Capilla de Santo Tomé, objeto de restauración cuando se adjudiquen las obras por la Junta de Castilla y León./ c. n
Publicidad

Uno de los templos más significativos de la villa de Cuéllar es la Capilla de Santo Tomé, que toma especial relevancia durante las fiestas o Semana Santa, y acusa un estado de deterioro severo. Por ello, en 2017 y durante la acogida de Las Edades del Hombre en Cuéllar, se realizaron obras en la iglesia de San Martín y se concedieron las de la capilla, que ahora han salido a licitación por la Consejería de Cultura y Turismo de la Junta de Castilla y León, que sufraGArá la intervención.
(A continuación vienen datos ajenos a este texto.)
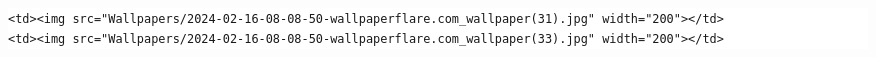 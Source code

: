     <td><img src="Wallpapers/2024-02-16-08-08-50-wallpaperflare.com_wallpaper(31).jpg" width="200"></td>
    <td><img src="Wallpapers/2024-02-16-08-08-50-wallpaperflare.com_wallpaper(33).jpg" width="200"></td>
  </tr>
  <tr>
Un total de doce empresas concurren a la adjudicación de estas obras, cuyo presupuesto base de licitación asciende a 147.497 euros. Iniciado el proceso, en breve se conocerá cuál de las doce empresas realiza la oferta más conveniente y es la adjudicataria de la necesaria intervención. La sede de la patrona de la villa requiere actuaciones centradas en las cubiertas y en los muros perimetrales, además de en su interior, que presenta un gran deterioro en sus pinturas y revestimientos. Conjuntamente, se va a realizar un estudio arqueológico. Algunas de las patologías descritas en la memoria del proyecto básico abarcan un anexo que da acceso al camarín, cuya cubierta está en muy mal estado debido a refuerzos realizados a lo largo de la historia. Su estructura, como se puede comprobar en las fotografías de dicha memoria, está desplazada, apuntalada y presenta un alto grado de pudrición. Otra de las partes sobre la que se actuará es el cuerpo de la sacristía que da acceso a la cripta, lugar utilizado por el párroco. Problemas visibles tanto en el exterior como en su interior revelan que hay partes de la construcción totalmente disonantes con el conjunto, como detallan los arquitectos. La propia estructura está ocasionando en los muros distintas grietas, y varias de consideración, sobre todo en la parte superior derecha. En todo momento, en el documento se hace hincapié en “un estado de deterioro importante”, tanto de la cubierta como del resto de partes y espacios. Las humedades en los muros perimetrales de la capilla, tras un estudio, han determinado la actuación que se llevará a cabo en ellos. Muros como el del anexo ya mencionado, de cara a la carretera, presentan humedades muy visibles. A este efecto, se va a realizar una canalización de las pluviales y un drenaje también perimetral.

UNA JOYA HISTÓRICA CUELLARANA

La restauración de la Capilla es una buena noticia para todos los cuellaranos, que guardan una estrecha relación con este monumento. Como otros templos d ela localidad, data de 1272. Se habla de que pudo construirse a finales del siglo XII y no del XIII, pero no hay información concreta que lo atestigüe debido a un lapsus de tiempo de referencias escritas. Con esta intervención tan completa se pondrá a punto un valioso monumento de la villa que hasta ahora solo se visita puntualmente.